Ketika para suami tiba di bibir pantai, mereka sudah menyambut. Bahkan perahu belum benar-benar sempurna ditarik ke darat. Ikan-ikan yang berhasil terjaring kemudian dipilah-pilah oleh para istri dan pedagang ikan keliling (dibo-dibo). Beberapa untuk dijual dan lebihnya di konsumsi.
Saat siang menjelang, hasil tangkapan yang tidak dijual kemudian di masak. Beruntungnya, kali ini salah satu keluarga nelayan mengajak makan bersama.
 Saya di larang ikut bantu selama proses memasak, khususnya membakar ikan.  Sebab tamu dari jauh harus dijamu dengan cara istimewa.
Siang itu, dibawah pohon ketapang kami menyantap dengan lahap ikan bakar sambal colo-colo yang disajikan dengan papeda dan sagu lempeng. Suasana makan yang begitu nikmat dengan pemandangan pantai dusun nan indah.
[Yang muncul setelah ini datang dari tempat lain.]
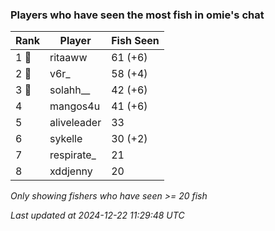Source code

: ### Players who have seen the most fish in omie's chat
| Rank | Player | Fish Seen |
|------|--------|-----------|
| 1 🥇  | ritaaww  | 61 (+6) |
| 2 🥈  | v6r_  | 58 (+4) |
| 3 🥉  | solahh__  | 42 (+6) |
| 4  | mangos4u  | 41 (+6) |
| 5  | aliveleader  | 33 |
| 6  | sykelle  | 30 (+2) |
| 7  | respirate_  | 21 |
| 8  | xddjenny  | 20 |

_Only showing fishers who have seen >= 20 fish_

_Last updated at 2024-12-22 11:29:48 UTC_
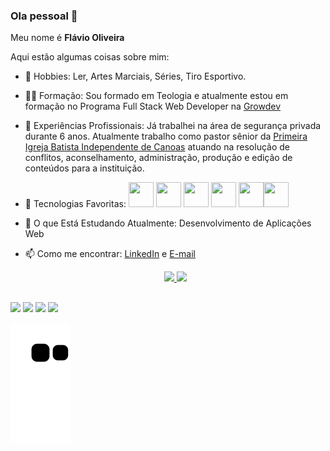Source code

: ### Ola pessoal 👋
<p>Meu nome é <strong>Flávio Oliveira</strong><p>


Aqui estão algumas coisas sobre mim:

- 🔭 Hobbies: Ler, Artes Marciais, Séries, Tiro Esportivo.
- 👨‍🎓 Formação: Sou formado em Teologia e atualmente estou em formação no Programa Full Stack Web Developer na  <a href="https://www.growdev.com.br">Growdev</a>
- 👯 Experiências Profissionais: Já trabalhei na área de segurança privada durante 6 anos. Atualmente trabalho como pastor sênior da <a href="https://www.pibicanoas.com.br">Primeira Igreja Batista Independente de Canoas</a> atuando na resolução de conflitos, aconselhamento, administração, produção e edição de conteúdos para a instituição.
- 🤔 Tecnologias Favoritas: 
            <img src="https://cdn.jsdelivr.net/gh/devicons/devicon/icons/css3/css3-plain-wordmark.svg" height="40" width="40" /> <img src="https://cdn.jsdelivr.net/gh/devicons/devicon/icons/javascript/javascript-original.svg" height="40" width="40"/> 
            <img src="https://cdn.jsdelivr.net/gh/devicons/devicon/icons/typescript/typescript-original.svg" height="40" width="40" />
           <img src="https://cdn.jsdelivr.net/gh/devicons/devicon/icons/html5/html5-plain-wordmark.svg" height="40" width="40"/> <img src="https://cdn.jsdelivr.net/gh/devicons/devicon/icons/bootstrap/bootstrap-original-wordmark.svg" height="40" width="40" /><img src="https://cdn.jsdelivr.net/gh/devicons/devicon/icons/react/react-original-wordmark.svg" height="40" width="40" />
- 💬 O que Está Estudando Atualmente: Desenvolvimento de Aplicações Web
- 📫 Como me encontrar: <a href="https://www.linkedin.com/in/flavio-de-paula-oliveira-17258722a/">LinkedIn</a> e <a href="mailto:dev.flavio84@gmail.com"> E-mail</a>

 
  <div align="center">
  <a href="https://github.com/flavio198">
  <img height="180em" src="https://github-readme-stats.vercel.app/api?username=flavio198&show_icons=true&theme=midnight-purple&include_all_commits=true&count_private=true"/>
  <img height="180em" src="https://github-readme-stats.vercel.app/api/top-langs/?username=flavio198&layout=compact&langs_count=7&theme=midnight-purple"/>
</div>
    
##
  
<div> 
  <a href="https://wa.me/5551981061122?text=Se desejar, faça contato via WhatsApp" target="_blank"><img src="https://img.shields.io/badge/WhatsApp-25D366?style=for-the-badge&logo=whatsapp&logoColor=white" target="_blank"></a>
  <a href="https://www.instagram.com/dev.flavio84/" target="_blank"><img src="https://img.shields.io/badge/-Instagram-%23E4405F?style=for-the-badge&logo=instagram&logoColor=white" target="_blank"></a>
  <a href = "mailto:dev.flavio84@gmail.com"><img src="https://img.shields.io/badge/-outlook-%23333?style=for-the-badge&logo=microsoft&logoColor=white" target="_blank"></a>
  <a href="https://www.linkedin.com/in/flavio-de-paula-oliveira-17258722a/" target="_blank"><img src="https://img.shields.io/badge/-LinkedIn-%230077B5?style=for-the-badge&logo=linkedin&logoColor=white" target="_blank"></a>
  
  ![Snake animation](https://github.com/flavio198/flavio198/blob/output/github-contribution-grid-snake.svg)
</div>
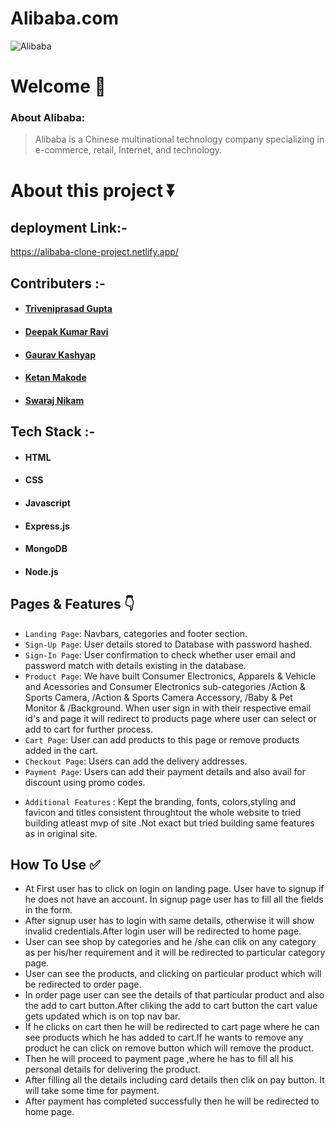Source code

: # Alibaba.com

![Alibaba](https://triveniprasadgupta-portfolio.netlify.app/images/alibaba_snap1.png)

# Welcome :wave:

### About Alibaba:

> Alibaba is a Chinese multinational technology company specializing in e-commerce, retail, Internet, and technology.

# About this project ⏬

<!-- ## Run Locally :-
``git clone https://github.com/Omkarsalunkhe09/lifestyle.git``

## Go to project directory:- 
`cd lifestyle` -->

<!-- ## Presentation :-
[Demo of project](https://drive.google.com/file/d/12gMKxDuDB5k8kbnjHcSIWzhe40mHegKs/view?usp=sharing) -->

## deployment Link:-
https://alibaba-clone-project.netlify.app/

 ## Contributers :- 
- #### [Triveniprasad Gupta](https://www.linkedin.com/in/trivenigupta/)
- #### [Deepak Kumar Ravi](https://www.linkedin.com/in/deepak-ravi93/)
- #### [Gaurav Kashyap](https://www.linkedin.com/in/gaurav-kashyap-002675198/)
- #### [Ketan Makode](https://www.linkedin.com/in/ketan-makode/) 
- #### [Swaraj Nikam](https://www.linkedin.com/in/swaraj-nikam-7889a4137/) 

## Tech Stack :- 

- #### HTML
- #### CSS
- #### Javascript
- #### Express.js
- #### MongoDB
- #### Node.js

## Pages & Features :point_down:


- `Landing Page`: Navbars, categories and footer section.
- `Sign-Up Page`: User details stored to Database with password hashed.
- `Sign-In Page`: User confirmation to check whether user email and password match with details existing in the database.
- `Product Page`: We have built Consumer Electronics, Apparels & Vehicle and Acessories and Consumer Electronics sub-categories /Action & Sports Camera, /Action & Sports Camera Accessory, /Baby & Pet Monitor & /Background. When user sign in with their respective email id's and  page it will redirect to products page where user can select or add to cart for further process.
- `Cart Page`: User can add products to this page or remove products added in the cart.
- `Checkout Page`: Users can add the delivery addresses.
- `Payment Page`: Users can add their payment details and also avail for discount using promo codes.
<!-- - `Order Processing Page` : setTimout function is used to emulate original payment flow. -->
- `Additional Features` : Kept the branding, fonts, colors,styling and favicon and titles consistent throughtout the whole website to tried building atleast mvp of site .Not exact but tried  building same features as in original site.
 
## How To Use ✅

- At First user has to click on login on landing page. User have to signup if he does not have an account. In signup page user has to  fill  all the fields in the form.
- After signup user has to login with same details, otherwise it will show invalid credentials.After login user will be redirected to home page.
- User can see shop by categories and he /she can clik on any category as per his/her requirement and it will be redirected to particular category page.
- User can see the products, and clicking on particular product which will be redirected to order page.
- In order page user can see the details of that particular product and also the add to cart button.After cliking the add to cart button the cart value gets updated which is on top nav bar.
- If he clicks on cart then he will be redirected to cart page where he can see products which he has added to cart.If he wants to remove any product he can click on remove button which will remove the product. 
- Then he will proceed to payment page ,where he has to fill all his personal details for delivering the product.
- After filling all the details including card details then clik on pay button. It will take some time for payment.
- After payment has completed successfully then he will be redirected to home page.



<!-- ## Screenshots :- 
## For more details :- ![frontpage](https://user-images.githubusercontent.com/96103401/158800507-f60b4236-f11f-4bc9-88dc-e89f386f7fbb.png) -->

<!-- [Blog](https://link.medium.com/C5O6mlCR6lb) -->

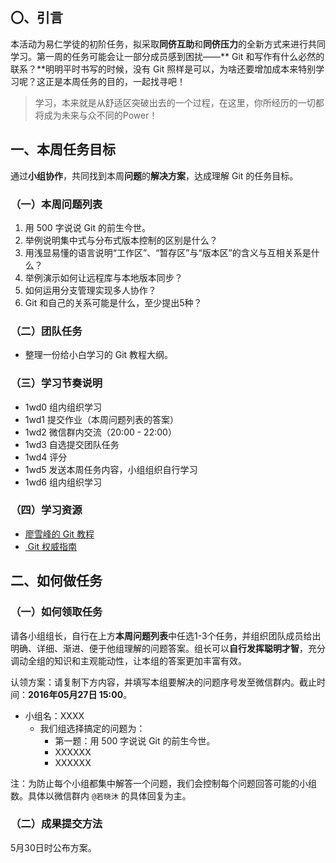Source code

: ## 〇、引言

本活动为易仁学徒的初阶任务，拟采取**同侪互助**和**同侪压力**的全新方式来进行共同学习。第一周的任务可能会让一部分成员感到困扰——** Git 和写作有什么必然的联系？**明明平时书写的时候，没有 Git 照样是可以，为啥还要增加成本来特别学习呢？这正是本周任务的目的，一起找寻吧！

> 学习，本来就是从舒适区突破出去的一个过程，在这里，你所经历的一切都将成为未来与众不同的Power！

## 一、本周任务目标

通过**小组协作**，共同找到本周**问题**的**解决方案**，达成理解 Git 的任务目标。

### （一）本周问题列表

1. 用 500 字说说 Git 的前生今世。
2. 举例说明集中式与分布式版本控制的区别是什么？
3. 用浅显易懂的语言说明“工作区”、“暂存区”与“版本区”的含义与互相关系是什么？
4. 举例演示如何让远程库与本地版本同步？
5. 如何运用分支管理实现多人协作？
6. Git 和自己的关系可能是什么，至少提出5种？

### （二）团队任务

- 整理一份给小白学习的 Git 教程大纲。

### （三）学习节奏说明

- 1wd0 组内组织学习
- 1wd1 提交作业（本周问题列表的答案）
- 1wd2 微信群内交流（20:00 - 22:00）
- 1wd3 自选提交团队任务
- 1wd4 评分
- 1wd5 发送本周任务内容，小组组织自行学习
- 1wd6 组内组织学习

### （四）学习资源

- [廖雪峰的 Git 教程][1]
- [ Git 权威指南][2]

## 二、如何做任务

### （一）如何领取任务

请各小组组长，自行在上方**本周问题列表**中任选1-3个任务，并组织团队成员给出明确、详细、渐进、便于他组理解的问题答案。组长可以**自行发挥聪明才智**，充分调动全组的知识和主观能动性，让本组的答案更加丰富有效。

认领方案：请复制下方内容，并填写本组要解决的问题序号发至微信群内。截止时间：**2016年05月27日 15:00**。

- 小组名：XXXX
	- 我们组选择搞定的问题为：
		- 第一题：用 500 字说说 Git 的前生今世。
		- XXXXXX
		- XXXXXX

注：为防止每个小组都集中解答一个问题，我们会控制每个问题回答可能的小组数。具体以微信群内 `@若晓沐` 的具体回复为主。

### （二）成果提交方法

5月30日时公布方案。

[1]:	http://www.liaoxuefeng.com/wiki/0013739516305929606dd18361248578c67b8067c8c017b000
[2]:	http://www.worldhello.net/gotgit/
Meski suasana ini begitu sahdu, tetapi menurut nelayan, sudah sangat lama kegiatan seperti ini tidak dilakukan. Menangkap ikan, di masak dan makan bersama sepanjang pantai.Â
Sebab selain pergeseran jaman juga ada tantangan yang mengancam di depan mata. Tantangan akan punahnya laut dan potensinya  akibat adanya pertambangan yang beroperasi tak jauh dari Dusun mereka.